▶ Stored items:
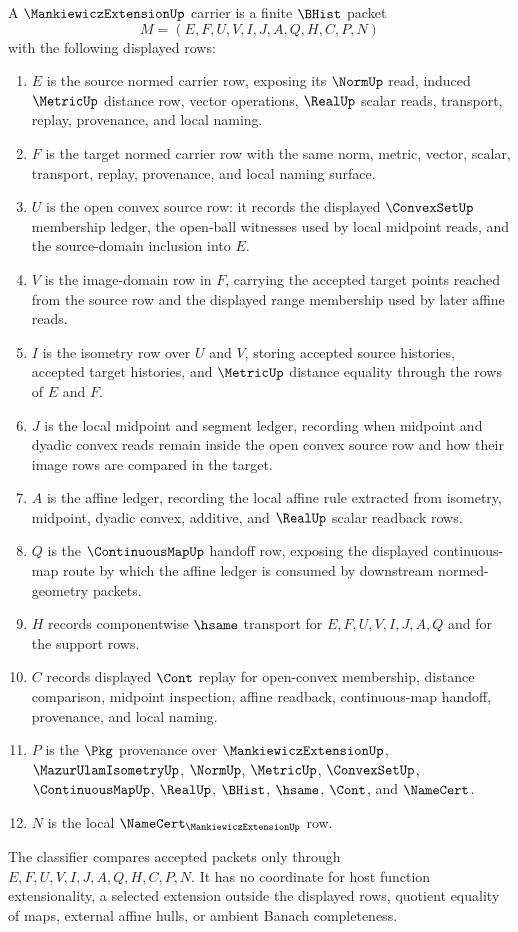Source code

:\begin{definition}
\label{def:mankiewicz-extension-carrier}
A $\MankiewiczExtensionUp$ carrier is a finite $\BHist$ packet
$$
M=(E,F,U,V,I,J,A,Q,H,C,P,N)
$$
with the following displayed rows:
\begin{enumerate}
\item $E$ is the source normed carrier row, exposing its $\NormUp$ read, induced $\MetricUp$ distance row, vector operations, $\RealUp$ scalar reads, transport, replay, provenance, and local naming.
\item $F$ is the target normed carrier row with the same norm, metric, vector, scalar, transport, replay, provenance, and local naming surface.
\item $U$ is the open convex source row: it records the displayed $\ConvexSetUp$ membership ledger, the open-ball witnesses used by local midpoint reads, and the source-domain inclusion into $E$.
\item $V$ is the image-domain row in $F$, carrying the accepted target points reached from the source row and the displayed range membership used by later affine reads.
\item $I$ is the isometry row over $U$ and $V$, storing accepted source histories, accepted target histories, and $\MetricUp$ distance equality through the rows of $E$ and $F$.
\item $J$ is the local midpoint and segment ledger, recording when midpoint and dyadic convex reads remain inside the open convex source row and how their image rows are compared in the target.
\item $A$ is the affine ledger, recording the local affine rule extracted from isometry, midpoint, dyadic convex, additive, and $\RealUp$ scalar readback rows.
\item $Q$ is the $\ContinuousMapUp$ handoff row, exposing the displayed continuous-map route by which the affine ledger is consumed by downstream normed-geometry packets.
\item $H$ records componentwise $\hsame$ transport for $E,F,U,V,I,J,A,Q$ and for the support rows.
\item $C$ records displayed $\Cont$ replay for open-convex membership, distance comparison, midpoint inspection, affine readback, continuous-map handoff, provenance, and local naming.
\item $P$ is the $\Pkg$ provenance over $\MankiewiczExtensionUp$, $\MazurUlamIsometryUp$, $\NormUp$, $\MetricUp$, $\ConvexSetUp$, $\ContinuousMapUp$, $\RealUp$, $\BHist$, $\hsame$, $\Cont$, and $\NameCert$.
\item $N$ is the local $\NameCert_{\MankiewiczExtensionUp}$ row.
\end{enumerate}
The classifier compares accepted packets only through $E,F,U,V,I,J,A,Q,H,C,P,N$. It has no coordinate for host function extensionality, a selected extension outside the displayed rows, quotient equality of maps, external affine hulls, or ambient Banach completeness.
\end{definition}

▶ EXERCISE BRIEF: A single number is the expected answer: how many lines of the records above contain the word "domain".

▶ ANSWER SPACE: 2